5.3 Opportunities That Distinguish the UK
Despite these vulnerabilities, several factors position the UK favourably relative to many peer nations. The country's extensive North Sea experience creates a genuine comparative advantage in offshore CCS, subsurface hydrogen storage, and the development of hydrogen-ready infrastructure. The academic and research ecosystem, while under-resourced relative to its potential, remains internationally competitive in hydrogen materials science, electrochemistry, and supply chain systems research. The creation of Great British Energy, a publicly owned energy production company committed under Labour's manifesto, could, if well-designed, provide patient capital and institutional continuity for hydrogen projects that private markets alone may not support at adequate scale (Baker McKenzie, 2024).
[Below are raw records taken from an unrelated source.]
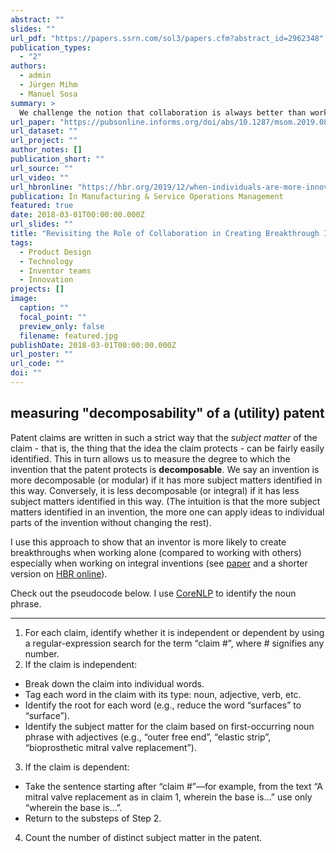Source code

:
 ```yaml
---
abstract: ""
slides: ""
url_pdf: "https://papers.ssrn.com/sol3/papers.cfm?abstract_id=2962348"
publication_types:
  - "2"
authors:
  - admin
  - Jürgen Mihm
  - Manuel Sosa
summary: >
  We challenge the notion that collaboration is always better than working alone. In our study using technological and design patents we find that the decomposability of the invention significantly moderates the effectiveness of the lone inventor. Particularly, tasks that are less decomposable relatively advantages the lone inventor. We also show that lone inventors working on non-decomposable inventions and who have collaborated widely in the past outperforms even teams. 
url_paper: "https://pubsonline.informs.org/doi/abs/10.1287/msom.2019.0858"
url_dataset: ""
url_project: ""
author_notes: []
publication_short: ""
url_source: ""
url_video: ""
url_hbronline: "https://hbr.org/2019/12/when-individuals-are-more-innovative-than-teams"
publication: In Manufacturing & Service Operations Management
featured: true
date: 2018-03-01T00:00:00.000Z
url_slides: ""
title: "Revisiting the Role of Collaboration in Creating Breakthrough Inventions"
tags:
  - Product Design
  - Technology
  - Inventor teams
  - Innovation
projects: []
image:
  caption: ""
  focal_point: ""
  preview_only: false
  filename: featured.jpg
publishDate: 2018-03-01T00:00:00.000Z
url_poster: ""
url_code: ""
doi: ""
---
```

## measuring "decomposability" of a (utility) patent

Patent claims are written in such a strict way that the _subject matter_ of the claim - that is, the thing that the idea the claim protects - can be fairly easily identified. This in turn allows us to measure the degree to which the invention that the patent protects is **decomposable**. We say an invention is more decomposable (or modular) if it has more subject matters identified in this way. Conversely, it is less decomposable (or integral) if it has less subject matters identified in this way. (The intuition is that the more subject matters identified in an invention, the more one can apply ideas to individual parts of the invention without changing the rest). 

I use this approach to show that an inventor is more likely to create breakthroughs when working alone (compared to working with others) especially when working on integral inventions (see [paper](https://pubsonline.informs.org/doi/abs/10.1287/msom.2019.0858) and a shorter version on [HBR online](https://hbr.org/2019/12/when-individuals-are-more-innovative-than-teams)). 

Check out the pseudocode below. I use [CoreNLP](https://stanfordnlp.github.io/CoreNLP/) to identify the noun phrase. 

***

1.	For each claim, identify whether it is independent or dependent by using a regular-expression search for the term “claim #”, where # signifies any number.
2.	If the claim is independent:
*	Break down the claim into individual words.
*	Tag each word in the claim with its type: noun, adjective, verb, etc.
*	Identify the root for each word (e.g., reduce the word “surfaces” to “surface”).
*	Identify the subject matter for the claim based on first-occurring noun phrase with adjectives 
(e.g., “outer free end”, “elastic strip”, “bioprosthetic mitral valve replacement”).
3.	If the claim is dependent:
*	Take the sentence starting after “claim #”—for example, from the text “A mitral valve replacement as in claim 1, wherein the base is…” use only “wherein the base is…”.
*	Return to the substeps of Step 2.
4.	Count the number of distinct subject matter in the patent.
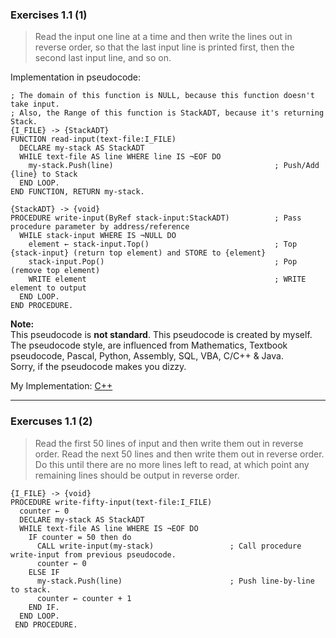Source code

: ### Exercises 1.1 (1)
> Read the input one line at a time and then write the lines out in reverse order, so that the last input line is printed first, then the second last input line, and so on.

Implementation in pseudocode:
```
; The domain of this function is NULL, because this function doesn't take input.
; Also, the Range of this function is StackADT, because it's returning Stack.          
{I_FILE} -> {StackADT}                           
FUNCTION read-input(text-file:I_FILE)
  DECLARE my-stack AS StackADT
  WHILE text-file AS line WHERE line IS ¬EOF DO           
    my-stack.Push(line)                                    ; Push/Add {line} to Stack
  END LOOP.
END FUNCTION, RETURN my-stack.

{StackADT} -> {void}
PROCEDURE write-input(ByRef stack-input:StackADT)          ; Pass procedure parameter by address/reference
  WHILE stack-input WHERE IS ¬NULL DO
    element ← stack-input.Top()                            ; Top {stack-input} (return top element) and STORE to {element}
    stack-input.Pop()                                      ; Pop (remove top element)
    WRITE element                                          ; WRITE element to output
  END LOOP.
END PROCEDURE.
```
**Note:** \
This pseudocode is **not standard**. This pseudocode is created by myself. \
The pseudocode style, are influenced from Mathematics, Textbook pseudocode, Pascal, Python, Assembly, SQL, VBA, C/C++ & Java. \
Sorry, if the pseudocode makes you dizzy.

My Implementation: [C++](https://gist.github.com/afifabroory/e03c2179550c72828ea40bd38d909e0e)

---

### Exercuses 1.1 (2)
> Read the first 50 lines of input and then write them out in reverse order. Read the next 50 lines and then write them out in reverse order. Do this until there are no more lines left to read, at which point any remaining lines should be output in reverse order. 
```
{I_FILE} -> {void}
PROCEDURE write-fifty-input(text-file:I_FILE)
  counter ← 0
  DECLARE my-stack AS StackADT
  WHILE text-file AS line WHERE IS ¬EOF DO
    IF counter = 50 then do
      CALL write-input(my-stack)                 ; Call procedure write-input from previous pseudocode.
      counter ← 0
    ELSE IF
      my-stack.Push(line)                        ; Push line-by-line to stack.
      counter ← counter + 1
    END IF.
  END LOOP.
 END PROCEDURE.
```
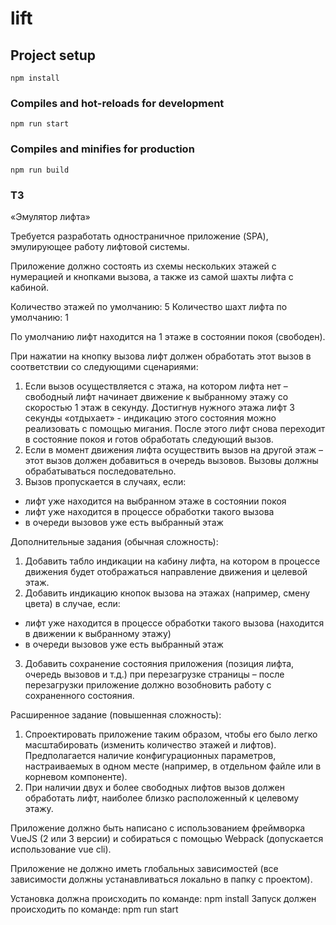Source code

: # lift

## Project setup
```
npm install
```

### Compiles and hot-reloads for development
```
npm run start
```

### Compiles and minifies for production
```
npm run build
```

### ТЗ
«Эмулятор лифта»

Требуется разработать одностраничное приложение (SPA), эмулирующее работу лифтовой системы.

Приложение должно состоять из схемы нескольких этажей с нумерацией и кнопками вызова, а также из самой шахты лифта с кабиной.

Количество этажей по умолчанию: 5
Количество шахт лифта по умолчанию: 1

По умолчанию лифт находится на 1 этаже в состоянии покоя (свободен).

При нажатии на кнопку вызова лифт должен обработать этот вызов в соответствии со следующими сценариями:
1.	Если вызов осуществляется с этажа, на котором лифта нет – свободный лифт начинает движение к выбранному этажу со скоростью 1 этаж в секунду. 
Достигнув нужного этажа лифт 3 секунды «отдыхает» - индикацию этого состояния можно реализовать с помощью мигания.
После этого лифт снова переходит в состояние покоя и готов обработать следующий вызов.
2.	Если в момент движения лифта осуществить вызов на другой этаж – этот вызов должен добавиться в очередь вызовов.
Вызовы должны обрабатываться последовательно.
3.	Вызов пропускается в случаях, если:
- лифт уже находится на выбранном этаже в состоянии покоя
- лифт уже находится в процессе обработки такого вызова
- в очереди вызовов уже есть выбранный этаж


Дополнительные задания (обычная сложность):
1.	Добавить табло индикации на кабину лифта, на котором в процессе движения будет отображаться направление движения и целевой этаж.
2.	Добавить индикацию кнопок вызова на этажах (например, смену цвета) в случае, если:
- лифт уже находится в процессе обработки такого вызова (находится в движении к выбранному этажу)
- в очереди вызовов уже есть выбранный этаж
3.	Добавить сохранение состояния приложения (позиция лифта, очередь вызовов и т.д.) при перезагрузке страницы – после перезагрузки приложение должно возобновить работу с сохраненного состояния.

Расширенное задание (повышенная сложность):
1.	Спроектировать приложение таким образом, чтобы его было легко масштабировать (изменить количество этажей и лифтов).
Предполагается наличие конфигурационных параметров, настраиваемых в одном месте (например, в отдельном файле или в корневом компоненте).
2.	При наличии двух и более свободных лифтов вызов должен обработать лифт, наиболее близко расположенный к целевому этажу.


Приложение должно быть написано с использованием фреймворка VueJS (2 или 3 версии) и собираться с помощью Webpack (допускается использование vue cli).

Приложение не должно иметь глобальных зависимостей (все зависимости должны устанавливаться локально в папку с проектом).

Установка должна происходить по команде: npm install 
Запуск должен происходить по команде: npm run start
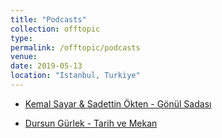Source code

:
 ```yaml
---
title: "Podcasts"
collection: offtopic
type: 
permalink: /offtopic/podcasts
venue: 
date: 2019-05-13
location: "Istanbul, Turkiye"
---
```


* [Kemal Sayar & Sadettin Ökten - Gönül Sadası](https://podcasts.apple.com/tr/podcast/kemal-sayar-sadettin-%C3%B6kten-g%C3%B6n%C3%BCl-sadas%C4%B1/id1420197198)

* [Dursun Gürlek - Tarih ve Mekan](https://podcasts.apple.com/tr/podcast/dursun-g%C3%BCrlek-tarih-ve-mekan/id1469444898)
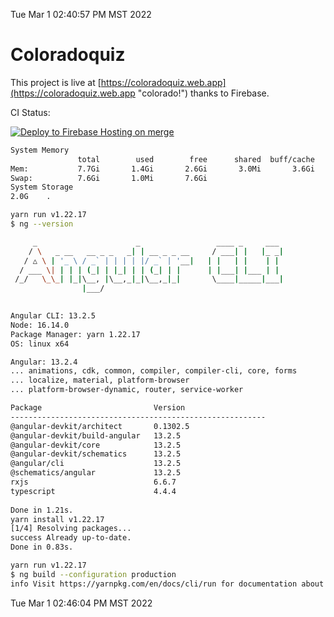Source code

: Tue Mar  1 02:40:57 PM MST 2022

# Coloradoquiz


This project is live at [https://coloradoquiz.web.app](https://coloradoquiz.web.app "colorado!") thanks to Firebase.

CI Status: 

[![Deploy to Firebase Hosting on merge](https://github.com/teamkushal/coloradoquiz/actions/workflows/firebase-hosting-merge.yml/badge.svg)](https://github.com/teamkushal/coloradoquiz/actions/workflows/firebase-hosting-merge.yml)

```bash
System Memory
               total        used        free      shared  buff/cache   available
Mem:           7.7Gi       1.4Gi       2.6Gi       3.0Mi       3.6Gi       5.9Gi
Swap:          7.6Gi       1.0Mi       7.6Gi
System Storage
2.0G	.
```
```bash
yarn run v1.22.17
$ ng --version

     _                      _                 ____ _     ___
    / \   _ __   __ _ _   _| | __ _ _ __     / ___| |   |_ _|
   / △ \ | '_ \ / _` | | | | |/ _` | '__|   | |   | |    | |
  / ___ \| | | | (_| | |_| | | (_| | |      | |___| |___ | |
 /_/   \_\_| |_|\__, |\__,_|_|\__,_|_|       \____|_____|___|
                |___/
    

Angular CLI: 13.2.5
Node: 16.14.0
Package Manager: yarn 1.22.17
OS: linux x64

Angular: 13.2.4
... animations, cdk, common, compiler, compiler-cli, core, forms
... localize, material, platform-browser
... platform-browser-dynamic, router, service-worker

Package                         Version
---------------------------------------------------------
@angular-devkit/architect       0.1302.5
@angular-devkit/build-angular   13.2.5
@angular-devkit/core            13.2.5
@angular-devkit/schematics      13.2.5
@angular/cli                    13.2.5
@schematics/angular             13.2.5
rxjs                            6.6.7
typescript                      4.4.4
    
Done in 1.21s.
yarn install v1.22.17
[1/4] Resolving packages...
success Already up-to-date.
Done in 0.83s.
```
```bash
yarn run v1.22.17
$ ng build --configuration production
info Visit https://yarnpkg.com/en/docs/cli/run for documentation about this command.
```
Tue Mar  1 02:46:04 PM MST 2022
6. Synthesis and Conclusions
The evidence reviewed across this analysis points to a consistent conclusion: geopolitical disruptions are no longer exceptional events but structural features of the global energy system. The Russia-Ukraine war, Middle East conflicts, US-China tensions, and climate-related disruptions have exposed the systemic risks of fossil fuel-dependent and geographically concentrated energy supply chains.
Three interconnected mitigation pathways emerge from the literature: redesigning supply chains through regionalisation and reduced fossil fuel dependence, deploying digital technologies to improve resilience and visibility, and accelerating renewable energy systems with hydrogen as a key enabling energy carrier. The most resilient systems will integrate all three approaches.
Hydrogen has significant potential, but its success depends on effective governance, transparent certification systems, and diversified supply chains to avoid reproducing fossil fuel-era dependencies.
For the UK, strong offshore expertise, research capacity, and policy momentum provide a credible basis for hydrogen leadership. However, challenges remain, including infrastructure conversion, manufacturing dependencies, financing gaps, and post-Brexit trade alignment. Achieving the UK’s hydrogen ambitions will require stronger investment, regulatory certainty, and deeper international supply chain partnerships.
Ultimately, the energy transition is fundamentally a supply chain transformation. Its success will shape not only climate outcomes, but also national security, economic resilience, and long-term social wellbeing.